A project log for Orthrus

SD card secure RAID USB storage

nick-sayerNick Sayer 05/08/2017 at 04:390 Comments

In searching around for information about the state of the art in WDE, I came across this particularly interesting article.

One problem with whole-disk encryption is that you're generally not allowed to alter the block size. At this point, it's almost completely universal that we use disks (or pseudo-disks) that are simple one-dimensional arrays of 512 byte blocks.

One desirable quality of encryption is that you'd like to know if someone tried to tamper with the ciphertext. In general, this means either using authenticated modes or adding a MAC to the ciphertext. Unfortunately, this means that the ciphertext (or ciphertext plus MAC) is longer than the plaintext. For WDE, this is untenable.

Since we can't add any bits to the block to authenticate the content, the best we can do is try to use encryption to perturb errors so that an adversary can't, for example, be allowed to flip arbitrary bits in the ciphertext to flip the same bits in the plaintext. Such an adversary would be able to modify files in place, which is almost as good as being able to read them.

XEX (or XTS) will cause a 16 byte corruption in decrypting a block that has a single bit flipped. That blunts an attacker's ability to modify files. It would, however, be better if the mode could cause an entire block to be corrupted beyond recognition if a single bit of the ciphertext is altered. This property is called diffusion. Diffusion and confusion are two basic properties of a cipher. Confusion means that each bit of the ciphertext relies on more than one bit of the key, and that different bits of the key combine in an unpredictable pattern to alter bits of the ciphertext. Diffusion means more or less the same thing with regard to the plaintext during encryption and ciphertext during decryption. Altering one input bit will cause radical changes to the entire output. Both confusion and diffusion are necessary to prevent statistical analysis of a cipher. This was all worked out by Shannon in 1945.

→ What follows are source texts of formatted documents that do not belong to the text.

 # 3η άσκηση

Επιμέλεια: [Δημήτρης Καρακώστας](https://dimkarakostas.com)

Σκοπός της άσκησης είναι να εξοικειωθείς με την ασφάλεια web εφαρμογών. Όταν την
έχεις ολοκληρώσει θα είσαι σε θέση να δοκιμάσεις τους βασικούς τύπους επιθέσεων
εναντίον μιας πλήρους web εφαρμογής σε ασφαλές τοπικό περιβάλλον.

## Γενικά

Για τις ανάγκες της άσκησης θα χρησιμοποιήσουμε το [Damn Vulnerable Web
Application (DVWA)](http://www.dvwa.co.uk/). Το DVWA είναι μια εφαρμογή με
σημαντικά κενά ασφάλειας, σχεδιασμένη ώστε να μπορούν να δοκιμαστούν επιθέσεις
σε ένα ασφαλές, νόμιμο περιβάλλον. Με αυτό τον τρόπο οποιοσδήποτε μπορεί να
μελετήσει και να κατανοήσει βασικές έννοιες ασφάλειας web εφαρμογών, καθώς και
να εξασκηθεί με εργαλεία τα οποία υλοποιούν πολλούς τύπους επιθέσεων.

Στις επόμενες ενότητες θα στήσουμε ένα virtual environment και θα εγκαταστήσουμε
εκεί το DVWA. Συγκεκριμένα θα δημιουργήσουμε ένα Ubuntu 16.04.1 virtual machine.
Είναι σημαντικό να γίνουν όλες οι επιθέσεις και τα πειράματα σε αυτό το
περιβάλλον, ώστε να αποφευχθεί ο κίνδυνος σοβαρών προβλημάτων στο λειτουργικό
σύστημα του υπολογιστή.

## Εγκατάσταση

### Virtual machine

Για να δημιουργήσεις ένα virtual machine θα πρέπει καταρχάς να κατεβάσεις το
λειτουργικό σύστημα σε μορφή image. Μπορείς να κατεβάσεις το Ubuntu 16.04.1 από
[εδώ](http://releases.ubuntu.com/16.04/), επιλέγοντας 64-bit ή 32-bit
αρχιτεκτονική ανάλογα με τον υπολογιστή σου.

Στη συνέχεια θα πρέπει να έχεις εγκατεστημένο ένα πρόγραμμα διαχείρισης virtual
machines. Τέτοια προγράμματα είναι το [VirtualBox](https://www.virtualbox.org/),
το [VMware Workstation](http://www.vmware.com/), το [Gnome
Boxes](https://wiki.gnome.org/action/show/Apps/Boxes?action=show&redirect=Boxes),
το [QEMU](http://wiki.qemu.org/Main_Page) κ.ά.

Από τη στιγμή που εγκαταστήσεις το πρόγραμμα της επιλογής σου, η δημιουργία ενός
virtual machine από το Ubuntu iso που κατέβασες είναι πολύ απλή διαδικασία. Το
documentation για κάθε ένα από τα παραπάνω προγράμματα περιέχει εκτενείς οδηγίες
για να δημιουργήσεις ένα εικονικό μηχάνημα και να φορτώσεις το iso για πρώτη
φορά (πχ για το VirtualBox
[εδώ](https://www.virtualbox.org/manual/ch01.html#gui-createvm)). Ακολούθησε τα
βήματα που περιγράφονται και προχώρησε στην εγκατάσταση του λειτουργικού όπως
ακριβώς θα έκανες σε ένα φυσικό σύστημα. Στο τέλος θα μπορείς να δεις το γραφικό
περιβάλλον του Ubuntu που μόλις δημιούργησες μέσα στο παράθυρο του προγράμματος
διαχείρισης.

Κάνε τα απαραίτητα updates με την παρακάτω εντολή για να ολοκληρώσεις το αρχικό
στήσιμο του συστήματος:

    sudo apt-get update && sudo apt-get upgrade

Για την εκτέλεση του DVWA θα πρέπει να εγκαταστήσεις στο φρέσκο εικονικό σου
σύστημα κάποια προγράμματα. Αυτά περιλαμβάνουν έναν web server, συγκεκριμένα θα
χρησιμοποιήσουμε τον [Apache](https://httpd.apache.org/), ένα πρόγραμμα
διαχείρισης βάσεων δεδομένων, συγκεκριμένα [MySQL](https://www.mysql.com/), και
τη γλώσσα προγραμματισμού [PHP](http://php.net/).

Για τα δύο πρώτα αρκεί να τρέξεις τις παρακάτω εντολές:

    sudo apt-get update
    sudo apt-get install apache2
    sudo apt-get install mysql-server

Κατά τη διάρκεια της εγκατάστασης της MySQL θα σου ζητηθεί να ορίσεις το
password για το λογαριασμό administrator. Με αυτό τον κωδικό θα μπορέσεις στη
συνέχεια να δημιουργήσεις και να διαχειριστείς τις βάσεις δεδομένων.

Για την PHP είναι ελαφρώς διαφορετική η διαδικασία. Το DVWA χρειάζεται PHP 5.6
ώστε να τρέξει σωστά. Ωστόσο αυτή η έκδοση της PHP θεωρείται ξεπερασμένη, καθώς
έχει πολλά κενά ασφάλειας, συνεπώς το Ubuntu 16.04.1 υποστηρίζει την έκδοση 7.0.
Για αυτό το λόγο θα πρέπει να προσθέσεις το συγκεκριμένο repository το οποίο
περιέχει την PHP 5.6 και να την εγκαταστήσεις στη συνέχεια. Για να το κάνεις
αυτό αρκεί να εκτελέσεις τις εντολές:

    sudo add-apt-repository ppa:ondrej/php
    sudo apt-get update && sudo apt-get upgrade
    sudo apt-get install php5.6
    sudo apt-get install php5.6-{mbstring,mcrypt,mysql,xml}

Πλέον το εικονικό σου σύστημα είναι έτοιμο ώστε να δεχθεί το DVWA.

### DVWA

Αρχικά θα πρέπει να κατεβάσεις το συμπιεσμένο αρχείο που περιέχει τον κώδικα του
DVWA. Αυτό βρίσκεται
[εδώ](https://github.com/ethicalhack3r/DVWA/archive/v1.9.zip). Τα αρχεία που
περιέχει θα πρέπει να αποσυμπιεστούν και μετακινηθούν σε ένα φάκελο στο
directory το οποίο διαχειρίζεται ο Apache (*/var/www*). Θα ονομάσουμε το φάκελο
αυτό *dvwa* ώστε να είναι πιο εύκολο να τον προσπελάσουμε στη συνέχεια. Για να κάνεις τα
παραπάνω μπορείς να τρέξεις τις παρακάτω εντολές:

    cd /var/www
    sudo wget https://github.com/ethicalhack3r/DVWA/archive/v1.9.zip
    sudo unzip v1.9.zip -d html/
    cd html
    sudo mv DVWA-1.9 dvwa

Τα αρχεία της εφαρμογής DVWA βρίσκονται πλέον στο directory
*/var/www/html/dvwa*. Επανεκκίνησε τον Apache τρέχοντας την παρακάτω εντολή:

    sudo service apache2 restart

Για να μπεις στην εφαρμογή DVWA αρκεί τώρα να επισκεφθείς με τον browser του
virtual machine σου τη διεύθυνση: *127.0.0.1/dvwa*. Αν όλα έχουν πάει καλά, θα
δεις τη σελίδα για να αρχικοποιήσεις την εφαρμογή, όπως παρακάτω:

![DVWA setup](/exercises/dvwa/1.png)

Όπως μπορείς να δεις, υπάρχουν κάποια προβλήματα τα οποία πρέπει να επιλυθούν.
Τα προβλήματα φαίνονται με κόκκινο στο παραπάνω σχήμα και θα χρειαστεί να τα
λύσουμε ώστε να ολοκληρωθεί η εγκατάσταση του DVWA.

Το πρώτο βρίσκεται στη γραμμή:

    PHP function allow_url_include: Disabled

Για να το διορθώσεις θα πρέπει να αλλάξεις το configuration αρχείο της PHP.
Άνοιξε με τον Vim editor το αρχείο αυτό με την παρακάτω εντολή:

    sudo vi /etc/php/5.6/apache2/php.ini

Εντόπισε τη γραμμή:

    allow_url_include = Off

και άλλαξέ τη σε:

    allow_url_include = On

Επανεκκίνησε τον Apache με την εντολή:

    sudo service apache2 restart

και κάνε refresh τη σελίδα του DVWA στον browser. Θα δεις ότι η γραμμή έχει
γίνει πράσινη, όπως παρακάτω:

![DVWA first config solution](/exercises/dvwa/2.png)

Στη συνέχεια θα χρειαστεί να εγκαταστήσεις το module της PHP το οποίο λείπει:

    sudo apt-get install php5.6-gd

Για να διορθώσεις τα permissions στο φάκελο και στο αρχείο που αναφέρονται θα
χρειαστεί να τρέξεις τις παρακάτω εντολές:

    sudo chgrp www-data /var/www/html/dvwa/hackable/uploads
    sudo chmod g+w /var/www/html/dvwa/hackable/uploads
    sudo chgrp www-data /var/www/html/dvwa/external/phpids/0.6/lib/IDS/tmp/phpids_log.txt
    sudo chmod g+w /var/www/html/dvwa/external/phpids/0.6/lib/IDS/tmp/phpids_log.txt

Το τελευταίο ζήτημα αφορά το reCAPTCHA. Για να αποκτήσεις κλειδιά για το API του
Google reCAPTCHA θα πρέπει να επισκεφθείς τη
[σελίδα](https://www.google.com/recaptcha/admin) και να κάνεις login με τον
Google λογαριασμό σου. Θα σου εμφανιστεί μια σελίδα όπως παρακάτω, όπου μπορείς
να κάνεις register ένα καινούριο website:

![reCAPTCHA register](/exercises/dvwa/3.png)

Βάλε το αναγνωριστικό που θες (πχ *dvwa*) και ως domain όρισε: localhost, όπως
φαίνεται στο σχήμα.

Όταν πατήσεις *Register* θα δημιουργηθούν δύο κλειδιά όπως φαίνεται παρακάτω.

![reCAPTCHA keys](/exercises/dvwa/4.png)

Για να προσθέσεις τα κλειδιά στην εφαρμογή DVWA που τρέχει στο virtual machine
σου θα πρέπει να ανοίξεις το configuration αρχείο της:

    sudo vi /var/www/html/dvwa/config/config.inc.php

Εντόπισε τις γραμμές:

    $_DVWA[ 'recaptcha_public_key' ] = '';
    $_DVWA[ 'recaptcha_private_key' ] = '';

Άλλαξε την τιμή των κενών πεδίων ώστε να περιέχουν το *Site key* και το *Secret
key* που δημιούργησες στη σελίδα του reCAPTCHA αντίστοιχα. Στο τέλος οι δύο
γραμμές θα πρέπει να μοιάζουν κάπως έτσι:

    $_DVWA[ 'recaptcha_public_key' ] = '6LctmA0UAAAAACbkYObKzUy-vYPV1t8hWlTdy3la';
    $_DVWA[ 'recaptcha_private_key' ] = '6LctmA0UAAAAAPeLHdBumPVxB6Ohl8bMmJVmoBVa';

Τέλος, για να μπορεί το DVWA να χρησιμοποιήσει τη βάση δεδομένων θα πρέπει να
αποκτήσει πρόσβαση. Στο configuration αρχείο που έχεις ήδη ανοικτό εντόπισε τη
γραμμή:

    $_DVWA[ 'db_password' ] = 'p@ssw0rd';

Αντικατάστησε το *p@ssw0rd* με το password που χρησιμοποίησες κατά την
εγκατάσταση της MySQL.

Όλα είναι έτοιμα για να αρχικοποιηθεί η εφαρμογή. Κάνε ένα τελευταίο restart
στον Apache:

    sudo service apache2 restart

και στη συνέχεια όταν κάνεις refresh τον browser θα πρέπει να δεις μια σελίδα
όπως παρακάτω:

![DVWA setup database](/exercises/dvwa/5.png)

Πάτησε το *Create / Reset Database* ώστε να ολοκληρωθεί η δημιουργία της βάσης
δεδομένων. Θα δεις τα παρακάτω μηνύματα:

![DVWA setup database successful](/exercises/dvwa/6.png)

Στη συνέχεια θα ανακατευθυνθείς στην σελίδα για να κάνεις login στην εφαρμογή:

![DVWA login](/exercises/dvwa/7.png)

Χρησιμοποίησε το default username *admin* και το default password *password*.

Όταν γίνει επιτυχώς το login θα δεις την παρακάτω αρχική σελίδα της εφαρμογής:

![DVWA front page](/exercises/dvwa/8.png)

Ideally, we'd use a 4096 bit block size cipher for WDE, but that isn't practical. XEX provides confusion by perturbing the plaintext and ciphertext on both sides of the encryption operation, but because it handles each 16 byte AES block individually, it supplies no diffusion.

So far as I can find, since the BitLocker post was written, there haven't really been significant advances on the diffusion front for WDE. So far as I am aware, most solutions still use plain XTS (or XEX), meaning that a single bit flip will cause a 16 byte aligned block diffusion error and no other changes beyond. It certainly blunts bit-flipping attacks, but doesn't really eliminate every possibility of efficacy.

What does this mean for Orthrus? Not much. Orthrus differs from most WDE systems in that Orthrus isn't really intended to be a primary volume (not something on which you'd install an operating system to boot) so much as an offline storage system. It's intended to take away the job of key management for a particular, limited use case. So we're going to stick with XEX.